Abstract Purpose of Review Marfan syndrome (MFS) is an autosomal dominant heritable disorder of fibrillin-1 (FBN1) with predominantly ocular, cardiovascular, and musculoskeletal manifestations that has a population prevalence of approximately 1 in 5–10,000 (Chiu et al. Mayo Clin Proc. 89(1):34–42, 146, Dietz 3, Loeys et al. J Med Genet. 47(7):476–85, 4). Recent Findings The vascular complications of MFS still pose the greatest threat, but effective management options, such as regular cardiac monitoring and elective surgical intervention, have reduced the risk of life-threatening cardiovascular events, such as aortic dissection.

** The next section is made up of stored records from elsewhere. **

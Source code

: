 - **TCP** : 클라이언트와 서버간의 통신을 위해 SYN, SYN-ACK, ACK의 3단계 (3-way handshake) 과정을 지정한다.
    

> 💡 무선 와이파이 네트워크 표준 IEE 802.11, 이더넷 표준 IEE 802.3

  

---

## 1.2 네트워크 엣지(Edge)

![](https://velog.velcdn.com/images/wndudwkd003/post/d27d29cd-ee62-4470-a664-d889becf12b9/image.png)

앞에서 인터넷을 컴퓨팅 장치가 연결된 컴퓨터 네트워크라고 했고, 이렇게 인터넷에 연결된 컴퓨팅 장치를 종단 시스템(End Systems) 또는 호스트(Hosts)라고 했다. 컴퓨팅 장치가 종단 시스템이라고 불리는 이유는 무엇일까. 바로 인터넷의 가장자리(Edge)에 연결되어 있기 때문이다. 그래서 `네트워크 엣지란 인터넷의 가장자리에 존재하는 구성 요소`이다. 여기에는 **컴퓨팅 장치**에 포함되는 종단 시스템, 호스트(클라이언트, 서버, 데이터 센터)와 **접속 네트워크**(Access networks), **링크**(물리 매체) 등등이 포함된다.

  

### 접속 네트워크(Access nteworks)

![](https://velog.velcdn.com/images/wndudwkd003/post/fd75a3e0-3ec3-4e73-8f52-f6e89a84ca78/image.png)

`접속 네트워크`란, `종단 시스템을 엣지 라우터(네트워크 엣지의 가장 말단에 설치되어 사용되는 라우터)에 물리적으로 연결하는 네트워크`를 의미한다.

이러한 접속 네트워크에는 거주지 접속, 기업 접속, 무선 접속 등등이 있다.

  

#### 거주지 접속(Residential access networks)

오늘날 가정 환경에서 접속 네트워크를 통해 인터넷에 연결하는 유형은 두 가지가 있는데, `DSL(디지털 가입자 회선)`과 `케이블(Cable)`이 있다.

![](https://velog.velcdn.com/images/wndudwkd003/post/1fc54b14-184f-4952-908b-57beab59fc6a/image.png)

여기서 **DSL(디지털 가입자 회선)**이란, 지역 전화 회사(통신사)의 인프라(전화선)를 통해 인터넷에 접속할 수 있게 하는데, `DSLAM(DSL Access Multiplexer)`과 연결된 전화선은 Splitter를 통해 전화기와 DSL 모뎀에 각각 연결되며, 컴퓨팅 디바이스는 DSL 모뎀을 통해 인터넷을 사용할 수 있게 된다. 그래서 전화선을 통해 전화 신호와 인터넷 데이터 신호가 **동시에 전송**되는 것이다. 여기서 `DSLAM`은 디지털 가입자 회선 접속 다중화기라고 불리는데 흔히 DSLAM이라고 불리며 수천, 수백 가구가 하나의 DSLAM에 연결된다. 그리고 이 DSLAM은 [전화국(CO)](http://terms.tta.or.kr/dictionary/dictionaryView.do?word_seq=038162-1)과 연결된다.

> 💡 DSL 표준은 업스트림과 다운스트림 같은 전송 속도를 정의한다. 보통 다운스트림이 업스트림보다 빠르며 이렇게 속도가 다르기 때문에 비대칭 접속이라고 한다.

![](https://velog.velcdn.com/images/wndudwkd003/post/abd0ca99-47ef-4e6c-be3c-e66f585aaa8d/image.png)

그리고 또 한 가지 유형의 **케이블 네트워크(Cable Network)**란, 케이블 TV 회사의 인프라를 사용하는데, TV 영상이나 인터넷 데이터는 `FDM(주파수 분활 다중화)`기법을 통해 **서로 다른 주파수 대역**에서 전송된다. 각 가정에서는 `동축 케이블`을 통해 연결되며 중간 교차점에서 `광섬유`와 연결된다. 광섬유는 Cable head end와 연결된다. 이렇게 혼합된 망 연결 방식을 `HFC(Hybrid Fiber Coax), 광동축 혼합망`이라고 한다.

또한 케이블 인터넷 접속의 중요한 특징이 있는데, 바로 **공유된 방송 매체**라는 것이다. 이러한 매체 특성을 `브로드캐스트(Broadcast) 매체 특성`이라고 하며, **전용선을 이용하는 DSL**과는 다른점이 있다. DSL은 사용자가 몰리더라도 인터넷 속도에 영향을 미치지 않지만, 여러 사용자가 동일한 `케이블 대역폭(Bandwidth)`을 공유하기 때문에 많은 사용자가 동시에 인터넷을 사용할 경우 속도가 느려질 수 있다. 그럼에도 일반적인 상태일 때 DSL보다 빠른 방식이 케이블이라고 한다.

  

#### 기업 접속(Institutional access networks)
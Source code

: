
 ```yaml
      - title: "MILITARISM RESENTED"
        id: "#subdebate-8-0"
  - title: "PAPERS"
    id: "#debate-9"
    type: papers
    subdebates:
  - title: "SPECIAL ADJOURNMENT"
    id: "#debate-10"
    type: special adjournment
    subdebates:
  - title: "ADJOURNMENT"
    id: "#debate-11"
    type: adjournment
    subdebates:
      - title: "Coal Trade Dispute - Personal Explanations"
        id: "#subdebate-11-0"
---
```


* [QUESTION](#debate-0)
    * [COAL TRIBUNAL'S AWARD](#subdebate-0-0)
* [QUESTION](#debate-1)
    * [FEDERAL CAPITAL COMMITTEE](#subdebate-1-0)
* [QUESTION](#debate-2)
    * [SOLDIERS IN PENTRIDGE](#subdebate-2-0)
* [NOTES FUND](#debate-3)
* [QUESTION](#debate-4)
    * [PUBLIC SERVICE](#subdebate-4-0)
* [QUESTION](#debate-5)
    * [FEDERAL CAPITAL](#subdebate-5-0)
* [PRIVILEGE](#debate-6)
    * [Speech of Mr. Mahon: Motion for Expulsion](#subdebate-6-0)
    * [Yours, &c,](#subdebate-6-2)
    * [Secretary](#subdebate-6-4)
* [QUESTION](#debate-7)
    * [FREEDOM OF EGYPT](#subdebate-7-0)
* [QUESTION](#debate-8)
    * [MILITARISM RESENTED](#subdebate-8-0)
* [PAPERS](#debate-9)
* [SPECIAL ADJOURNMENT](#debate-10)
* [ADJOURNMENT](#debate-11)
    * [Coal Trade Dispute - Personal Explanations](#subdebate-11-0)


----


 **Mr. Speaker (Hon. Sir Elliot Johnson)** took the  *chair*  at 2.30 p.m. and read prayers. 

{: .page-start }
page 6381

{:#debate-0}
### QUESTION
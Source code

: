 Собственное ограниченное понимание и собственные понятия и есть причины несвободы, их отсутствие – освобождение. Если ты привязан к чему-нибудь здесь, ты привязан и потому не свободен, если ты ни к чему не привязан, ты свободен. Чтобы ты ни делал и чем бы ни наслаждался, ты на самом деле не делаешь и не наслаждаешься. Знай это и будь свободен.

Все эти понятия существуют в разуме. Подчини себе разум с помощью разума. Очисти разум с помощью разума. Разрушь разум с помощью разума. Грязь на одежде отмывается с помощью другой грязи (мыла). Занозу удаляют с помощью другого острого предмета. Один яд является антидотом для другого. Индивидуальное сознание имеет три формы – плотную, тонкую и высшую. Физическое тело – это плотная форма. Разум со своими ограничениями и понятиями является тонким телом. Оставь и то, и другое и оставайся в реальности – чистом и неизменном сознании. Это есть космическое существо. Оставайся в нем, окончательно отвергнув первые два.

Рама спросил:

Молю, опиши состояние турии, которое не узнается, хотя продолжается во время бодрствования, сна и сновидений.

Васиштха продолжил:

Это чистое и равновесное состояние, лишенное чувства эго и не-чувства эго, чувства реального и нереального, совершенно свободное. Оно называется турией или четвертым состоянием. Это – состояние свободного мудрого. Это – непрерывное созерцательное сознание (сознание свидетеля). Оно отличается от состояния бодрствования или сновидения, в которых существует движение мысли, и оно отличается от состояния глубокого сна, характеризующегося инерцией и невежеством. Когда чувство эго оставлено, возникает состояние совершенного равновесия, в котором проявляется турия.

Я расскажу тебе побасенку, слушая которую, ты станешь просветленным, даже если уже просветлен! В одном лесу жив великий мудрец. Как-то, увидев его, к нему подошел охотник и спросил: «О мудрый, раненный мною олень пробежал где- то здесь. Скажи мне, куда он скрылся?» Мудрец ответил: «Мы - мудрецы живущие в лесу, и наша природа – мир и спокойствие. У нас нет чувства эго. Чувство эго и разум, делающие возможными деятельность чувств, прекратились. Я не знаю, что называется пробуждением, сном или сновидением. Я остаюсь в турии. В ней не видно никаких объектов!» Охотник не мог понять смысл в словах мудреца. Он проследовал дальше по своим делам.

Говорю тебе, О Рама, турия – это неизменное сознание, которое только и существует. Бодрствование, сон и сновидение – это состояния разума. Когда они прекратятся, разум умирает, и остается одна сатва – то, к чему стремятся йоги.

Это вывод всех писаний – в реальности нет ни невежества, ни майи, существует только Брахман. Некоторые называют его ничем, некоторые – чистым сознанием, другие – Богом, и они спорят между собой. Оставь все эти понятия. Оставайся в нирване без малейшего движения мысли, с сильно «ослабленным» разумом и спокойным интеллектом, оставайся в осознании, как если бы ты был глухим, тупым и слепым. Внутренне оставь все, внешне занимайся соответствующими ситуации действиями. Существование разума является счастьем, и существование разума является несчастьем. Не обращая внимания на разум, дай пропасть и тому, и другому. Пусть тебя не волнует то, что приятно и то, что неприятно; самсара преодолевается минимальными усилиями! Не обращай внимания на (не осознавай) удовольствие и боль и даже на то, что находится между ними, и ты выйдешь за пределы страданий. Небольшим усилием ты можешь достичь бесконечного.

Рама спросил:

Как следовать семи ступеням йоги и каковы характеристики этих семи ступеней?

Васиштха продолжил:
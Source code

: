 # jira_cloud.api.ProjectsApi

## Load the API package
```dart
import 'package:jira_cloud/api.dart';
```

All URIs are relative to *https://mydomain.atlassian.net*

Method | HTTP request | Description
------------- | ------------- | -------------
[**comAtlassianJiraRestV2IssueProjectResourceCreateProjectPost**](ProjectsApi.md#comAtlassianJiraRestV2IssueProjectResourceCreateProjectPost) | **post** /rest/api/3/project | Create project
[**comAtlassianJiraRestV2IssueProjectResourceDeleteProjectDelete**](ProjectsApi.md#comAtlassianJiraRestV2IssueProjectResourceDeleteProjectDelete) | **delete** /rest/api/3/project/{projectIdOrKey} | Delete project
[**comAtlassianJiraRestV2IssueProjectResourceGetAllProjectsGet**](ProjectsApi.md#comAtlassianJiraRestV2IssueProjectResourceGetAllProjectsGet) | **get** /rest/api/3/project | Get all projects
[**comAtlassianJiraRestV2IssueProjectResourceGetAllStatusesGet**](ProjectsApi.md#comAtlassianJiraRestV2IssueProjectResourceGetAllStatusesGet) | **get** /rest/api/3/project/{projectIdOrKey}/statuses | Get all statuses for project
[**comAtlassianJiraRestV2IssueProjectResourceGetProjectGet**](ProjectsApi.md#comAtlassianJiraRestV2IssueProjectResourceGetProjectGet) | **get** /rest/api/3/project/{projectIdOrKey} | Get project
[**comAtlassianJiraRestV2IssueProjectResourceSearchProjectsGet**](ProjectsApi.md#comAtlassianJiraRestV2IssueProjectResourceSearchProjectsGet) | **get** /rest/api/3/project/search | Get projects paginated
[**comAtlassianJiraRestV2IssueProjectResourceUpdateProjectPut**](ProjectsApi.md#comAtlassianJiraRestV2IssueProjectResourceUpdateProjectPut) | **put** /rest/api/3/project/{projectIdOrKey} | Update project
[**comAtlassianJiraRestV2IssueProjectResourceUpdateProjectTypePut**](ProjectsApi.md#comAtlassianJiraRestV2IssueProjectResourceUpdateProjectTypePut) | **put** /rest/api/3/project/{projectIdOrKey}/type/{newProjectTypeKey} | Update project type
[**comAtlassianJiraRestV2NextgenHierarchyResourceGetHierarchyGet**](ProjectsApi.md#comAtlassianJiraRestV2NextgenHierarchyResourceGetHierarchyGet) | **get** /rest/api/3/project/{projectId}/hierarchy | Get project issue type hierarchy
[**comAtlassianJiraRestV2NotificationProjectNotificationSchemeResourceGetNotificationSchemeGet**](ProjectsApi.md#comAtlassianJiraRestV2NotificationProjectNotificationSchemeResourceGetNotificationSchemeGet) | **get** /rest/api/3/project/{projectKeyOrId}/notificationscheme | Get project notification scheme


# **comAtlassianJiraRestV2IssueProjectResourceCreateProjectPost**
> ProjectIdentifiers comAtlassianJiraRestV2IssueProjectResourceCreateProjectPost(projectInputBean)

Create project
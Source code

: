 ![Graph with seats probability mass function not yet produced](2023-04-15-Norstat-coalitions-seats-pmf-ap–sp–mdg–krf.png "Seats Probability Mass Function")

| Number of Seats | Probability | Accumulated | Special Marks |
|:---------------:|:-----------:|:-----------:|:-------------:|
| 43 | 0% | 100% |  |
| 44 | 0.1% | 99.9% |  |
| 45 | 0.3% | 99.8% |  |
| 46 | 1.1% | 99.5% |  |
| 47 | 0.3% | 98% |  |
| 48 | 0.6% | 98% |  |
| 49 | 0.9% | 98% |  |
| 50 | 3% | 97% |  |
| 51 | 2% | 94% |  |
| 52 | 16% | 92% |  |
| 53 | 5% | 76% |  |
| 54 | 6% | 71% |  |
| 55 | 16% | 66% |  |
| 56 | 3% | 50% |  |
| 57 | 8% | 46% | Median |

Although cardiovascular morbidity and mortality remains high, these improvements in cardiovascular management have extended the life expectancy of those with MFS by perhaps 30–50 years from an estimated mean of 32 years in 1972 (Dietz 3, Gott et al. Eur J Cardio-thoracic Surg. 10(3):149–58, 147, Murdoch et al. N Engl J Med. 286(15):804–8, 148). The musculoskeletal manifestations of MFS, which to date have received less attention, can also have a significant impact on the quality of life and are likely to become more important as the age of the Marfan syndrome population increases (Hasan et al. Int J Clin Pract. 61(8):1308–1320, 127). In addition, musculoskeletal manifestations are often critically important in the diagnosis of MFS. Summary Here, we review the main clinically relevant and diagnostically useful musculoskeletal features of MFS, which together contribute to the “systemic features score” (referred to hereafter as systemic score), part of the revised Ghent nosology for MFS. We discuss current treatment strategies and highlight the need for a multidisciplinary approach to diagnosis and management. Finally, we review new pharmacological approaches that may be disease modifying and could help to improve the outcome for individuals with this syndrome.